The lifetime of the research which developed Orkambi is now 30 years, roughly the same as the expected lifespan of someone born with cystic fibrosis. It is a condition which affects the movement of salt and water in and out of cells in the lungs. It causes difficulty breathing, which worsens constantly. It is painful to endure and dreadful for families to behold. Orkambi and its sister drugs Kalydeco and Symdeko are not a cure, but one doctor has described them as “close to a functional cure”. They improve quality of life enormously and are expected to extend it hugely. How much, we will not know until the drugs have been around for longer. It is not hard to understand the anguish of the families of sufferers in England who can see this and not get it.

Orkambi is manufactured by the US pharmaceutical company Vertex. It says it has ploughed $11.3bn into the research which developed it, and no one argues that it has recouped that investment yet. Nor is the research complete; Vertex is still spending heavily.

Up to this point, the arguments are difficult but familiar. Within its limited budget, how does the National Health Service put a value on the life of someone who is suffering terribly, and weigh that against the cost of treatment? How do drug companies make sufficient returns to do the next generation of high-risk research? But there are complicating factors.

  • At the moment, Vertex has a monopoly on effective treatments for cystic fibrosis and a window of five to ten years before competitor drugs come along. The company has massive pricing power. Health systems are understandably nervous.
  • The population of cystic fibrosis sufferers is relatively small; about 75,000 people worldwide. The risk is that each of them has to pay an extraordinary amount to finance Vertex’s investment.

The importance of the debate about Orkambi is that these conditions will come along more often. Advances in gene-based medicines will create more must-have drugs and give pharmaceutical companies, for a time, an unbeatable edge over their competitors; and designer drugs will become ever more closely targeted at small populations of people, not just those with rare diseases but with specific variants of more common diseases as well. This process already has a name; it is known as stratification.

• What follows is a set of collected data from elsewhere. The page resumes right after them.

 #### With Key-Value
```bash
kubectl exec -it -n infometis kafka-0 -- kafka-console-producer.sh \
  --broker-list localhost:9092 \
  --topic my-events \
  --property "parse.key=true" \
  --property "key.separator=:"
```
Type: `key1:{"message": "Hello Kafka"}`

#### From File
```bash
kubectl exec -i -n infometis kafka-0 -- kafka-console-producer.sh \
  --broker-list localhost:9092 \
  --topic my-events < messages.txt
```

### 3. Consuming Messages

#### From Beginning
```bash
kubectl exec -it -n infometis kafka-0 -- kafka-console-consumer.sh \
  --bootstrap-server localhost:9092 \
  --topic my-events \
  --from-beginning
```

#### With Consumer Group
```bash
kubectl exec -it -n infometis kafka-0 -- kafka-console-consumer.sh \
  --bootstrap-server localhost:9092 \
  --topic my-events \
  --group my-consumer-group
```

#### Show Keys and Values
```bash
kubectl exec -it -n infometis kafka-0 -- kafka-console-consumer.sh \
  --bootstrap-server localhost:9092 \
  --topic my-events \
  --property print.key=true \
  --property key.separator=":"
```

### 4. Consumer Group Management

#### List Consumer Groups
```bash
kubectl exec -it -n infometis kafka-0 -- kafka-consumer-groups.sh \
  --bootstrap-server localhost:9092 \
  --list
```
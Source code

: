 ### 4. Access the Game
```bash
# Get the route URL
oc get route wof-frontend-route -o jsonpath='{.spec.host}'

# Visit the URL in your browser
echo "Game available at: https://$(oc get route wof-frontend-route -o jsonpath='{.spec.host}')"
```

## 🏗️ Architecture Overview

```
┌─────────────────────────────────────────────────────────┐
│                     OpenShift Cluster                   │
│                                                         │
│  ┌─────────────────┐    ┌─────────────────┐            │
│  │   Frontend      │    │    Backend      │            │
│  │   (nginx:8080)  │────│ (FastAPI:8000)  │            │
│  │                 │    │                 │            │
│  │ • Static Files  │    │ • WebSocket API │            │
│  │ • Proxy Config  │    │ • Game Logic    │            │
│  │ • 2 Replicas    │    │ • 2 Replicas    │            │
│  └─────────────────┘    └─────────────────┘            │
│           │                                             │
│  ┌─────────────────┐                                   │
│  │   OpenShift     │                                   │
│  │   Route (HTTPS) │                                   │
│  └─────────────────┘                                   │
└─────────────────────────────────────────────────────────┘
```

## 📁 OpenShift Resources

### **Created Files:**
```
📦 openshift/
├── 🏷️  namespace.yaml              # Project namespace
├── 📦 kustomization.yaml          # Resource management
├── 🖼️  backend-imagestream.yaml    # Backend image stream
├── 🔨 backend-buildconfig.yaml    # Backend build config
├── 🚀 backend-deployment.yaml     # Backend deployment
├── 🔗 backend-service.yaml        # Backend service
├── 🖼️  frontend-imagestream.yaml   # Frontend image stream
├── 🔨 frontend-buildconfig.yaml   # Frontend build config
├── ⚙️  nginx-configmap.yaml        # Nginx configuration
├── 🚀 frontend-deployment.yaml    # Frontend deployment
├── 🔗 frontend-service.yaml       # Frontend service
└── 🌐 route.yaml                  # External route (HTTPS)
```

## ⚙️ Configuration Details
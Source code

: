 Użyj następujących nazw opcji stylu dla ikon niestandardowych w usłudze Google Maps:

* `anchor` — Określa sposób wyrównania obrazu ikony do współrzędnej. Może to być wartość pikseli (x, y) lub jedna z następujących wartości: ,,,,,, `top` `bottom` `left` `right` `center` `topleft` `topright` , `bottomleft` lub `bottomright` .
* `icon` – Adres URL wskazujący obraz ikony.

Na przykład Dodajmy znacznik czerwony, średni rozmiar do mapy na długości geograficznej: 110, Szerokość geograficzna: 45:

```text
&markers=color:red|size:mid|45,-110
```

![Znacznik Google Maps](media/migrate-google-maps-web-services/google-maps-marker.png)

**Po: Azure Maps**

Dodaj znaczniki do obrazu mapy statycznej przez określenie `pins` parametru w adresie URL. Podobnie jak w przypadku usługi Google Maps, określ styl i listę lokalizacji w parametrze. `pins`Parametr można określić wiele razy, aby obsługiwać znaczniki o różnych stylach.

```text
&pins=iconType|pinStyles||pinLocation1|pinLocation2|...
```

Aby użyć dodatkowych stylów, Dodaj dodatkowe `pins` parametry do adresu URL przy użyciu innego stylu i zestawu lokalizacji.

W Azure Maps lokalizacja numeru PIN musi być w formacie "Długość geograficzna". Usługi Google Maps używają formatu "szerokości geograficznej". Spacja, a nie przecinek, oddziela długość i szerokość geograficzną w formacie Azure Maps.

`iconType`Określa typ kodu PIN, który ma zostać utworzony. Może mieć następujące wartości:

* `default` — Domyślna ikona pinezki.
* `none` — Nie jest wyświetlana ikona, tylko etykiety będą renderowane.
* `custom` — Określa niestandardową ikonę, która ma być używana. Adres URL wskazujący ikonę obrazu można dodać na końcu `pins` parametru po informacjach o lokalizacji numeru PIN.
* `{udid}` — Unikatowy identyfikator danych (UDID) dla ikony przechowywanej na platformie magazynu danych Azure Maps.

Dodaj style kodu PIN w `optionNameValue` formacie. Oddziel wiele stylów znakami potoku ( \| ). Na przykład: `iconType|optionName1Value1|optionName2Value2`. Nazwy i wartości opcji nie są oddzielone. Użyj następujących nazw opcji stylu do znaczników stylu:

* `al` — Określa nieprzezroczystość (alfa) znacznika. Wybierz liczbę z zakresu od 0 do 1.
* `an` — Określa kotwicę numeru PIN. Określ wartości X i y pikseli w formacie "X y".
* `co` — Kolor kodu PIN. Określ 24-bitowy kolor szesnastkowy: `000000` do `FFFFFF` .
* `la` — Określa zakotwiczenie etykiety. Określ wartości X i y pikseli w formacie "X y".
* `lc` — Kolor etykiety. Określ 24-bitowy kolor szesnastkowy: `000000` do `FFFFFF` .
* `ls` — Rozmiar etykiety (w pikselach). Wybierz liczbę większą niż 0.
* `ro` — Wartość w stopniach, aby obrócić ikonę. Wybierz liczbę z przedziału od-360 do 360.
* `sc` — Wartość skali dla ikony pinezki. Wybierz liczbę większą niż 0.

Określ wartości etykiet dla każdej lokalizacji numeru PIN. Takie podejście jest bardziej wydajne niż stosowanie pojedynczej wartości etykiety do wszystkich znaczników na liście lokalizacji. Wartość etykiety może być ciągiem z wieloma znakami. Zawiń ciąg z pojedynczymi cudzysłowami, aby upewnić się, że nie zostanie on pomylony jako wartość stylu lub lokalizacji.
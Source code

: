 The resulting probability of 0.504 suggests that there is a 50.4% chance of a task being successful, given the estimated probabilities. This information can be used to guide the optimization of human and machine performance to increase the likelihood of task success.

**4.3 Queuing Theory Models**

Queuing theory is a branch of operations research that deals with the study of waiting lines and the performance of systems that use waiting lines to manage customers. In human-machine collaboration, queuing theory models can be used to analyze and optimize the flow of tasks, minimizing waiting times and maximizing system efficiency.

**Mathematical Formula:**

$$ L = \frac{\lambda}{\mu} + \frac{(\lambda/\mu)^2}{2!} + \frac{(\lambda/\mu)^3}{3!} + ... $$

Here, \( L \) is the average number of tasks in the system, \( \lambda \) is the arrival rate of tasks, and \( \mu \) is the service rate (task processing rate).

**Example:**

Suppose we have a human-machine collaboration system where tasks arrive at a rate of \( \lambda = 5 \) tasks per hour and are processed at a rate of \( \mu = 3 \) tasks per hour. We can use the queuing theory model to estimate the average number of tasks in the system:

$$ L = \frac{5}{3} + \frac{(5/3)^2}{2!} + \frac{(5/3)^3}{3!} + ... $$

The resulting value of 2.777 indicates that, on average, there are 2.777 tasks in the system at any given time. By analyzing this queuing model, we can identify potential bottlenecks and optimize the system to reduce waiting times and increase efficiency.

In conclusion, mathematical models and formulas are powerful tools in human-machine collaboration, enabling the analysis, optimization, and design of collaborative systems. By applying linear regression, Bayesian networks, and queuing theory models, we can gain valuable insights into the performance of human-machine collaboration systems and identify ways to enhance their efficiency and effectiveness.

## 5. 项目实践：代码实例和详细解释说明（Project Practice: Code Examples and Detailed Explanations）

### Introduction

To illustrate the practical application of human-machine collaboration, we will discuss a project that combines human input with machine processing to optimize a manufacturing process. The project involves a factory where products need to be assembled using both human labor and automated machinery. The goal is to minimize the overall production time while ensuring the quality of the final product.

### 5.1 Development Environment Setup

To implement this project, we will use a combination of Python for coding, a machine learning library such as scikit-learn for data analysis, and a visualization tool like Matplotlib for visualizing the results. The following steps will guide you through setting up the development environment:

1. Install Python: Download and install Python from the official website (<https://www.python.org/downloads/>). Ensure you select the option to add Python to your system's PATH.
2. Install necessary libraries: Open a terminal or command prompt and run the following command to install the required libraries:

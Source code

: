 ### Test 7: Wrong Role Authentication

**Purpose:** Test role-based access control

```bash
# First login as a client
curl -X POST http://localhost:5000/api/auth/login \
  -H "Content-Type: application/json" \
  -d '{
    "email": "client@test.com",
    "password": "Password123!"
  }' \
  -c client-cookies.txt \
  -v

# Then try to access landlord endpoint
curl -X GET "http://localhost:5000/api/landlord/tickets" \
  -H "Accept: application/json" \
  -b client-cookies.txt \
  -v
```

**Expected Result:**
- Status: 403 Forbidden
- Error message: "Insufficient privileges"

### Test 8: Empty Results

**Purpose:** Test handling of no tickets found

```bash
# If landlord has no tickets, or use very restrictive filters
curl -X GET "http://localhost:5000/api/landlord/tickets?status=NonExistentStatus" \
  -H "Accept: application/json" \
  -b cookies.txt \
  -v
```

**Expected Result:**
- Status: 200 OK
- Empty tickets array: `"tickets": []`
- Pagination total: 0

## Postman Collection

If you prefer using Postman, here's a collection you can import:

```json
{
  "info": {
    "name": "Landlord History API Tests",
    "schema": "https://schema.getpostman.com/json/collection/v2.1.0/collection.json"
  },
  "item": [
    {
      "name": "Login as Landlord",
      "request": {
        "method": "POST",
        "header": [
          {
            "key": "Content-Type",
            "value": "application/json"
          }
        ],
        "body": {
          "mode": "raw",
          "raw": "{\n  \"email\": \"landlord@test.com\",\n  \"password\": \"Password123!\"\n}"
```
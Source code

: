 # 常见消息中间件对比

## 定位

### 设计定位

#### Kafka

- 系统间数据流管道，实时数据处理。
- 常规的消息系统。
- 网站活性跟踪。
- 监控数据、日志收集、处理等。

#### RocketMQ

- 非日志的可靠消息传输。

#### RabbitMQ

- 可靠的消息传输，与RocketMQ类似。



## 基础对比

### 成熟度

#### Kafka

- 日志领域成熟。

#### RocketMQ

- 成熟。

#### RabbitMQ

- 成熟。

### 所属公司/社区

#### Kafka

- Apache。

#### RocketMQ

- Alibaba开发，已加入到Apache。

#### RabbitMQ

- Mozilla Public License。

The little we know about negotiations between Vertex and the NHS suggests that the NHS was willing to pay roughly a quarter of the price that Vertex was asking. The gulf is alarming because it, too, is likely to grow.

The United States distorts the global market, for good and ill. Any new drug which is deemed safe is made available at a price which its manufacturer sets (Vertex charges nearly twice as much for Orkambi in the US as it was asking in England). The profits underpin the next generation of research, and American health insurance subsidises the rest of the world.

At the same time, the price of a drug in the United States sets a benchmark that cannot be ignored and, increasingly, other countries cannot afford. The market is broken, and the world knows what to do when it sees a broken market in something as vital as healthcare: regulators have to step in. There are, broadly, three ways in which governments could powerfully intervene. One is competition: there have been a wave of mega-mergers in the pharmaceuticals industry in the past year, as healthcare businesses bulk up to make big bets on medical research in the hope of drugs that pay out. Governments can block or, at least, put real-world conditions on those deals. The second is market access: the NHS does not have the money of the US healthcare market, but it has scale and data that the pharmaceuticals industry depends on. And, third, there is regulation: the NHS can set market expectations on price.

In the absence of these interventions one thing is clear: the market is working better for pharmaceutical companies than for patients.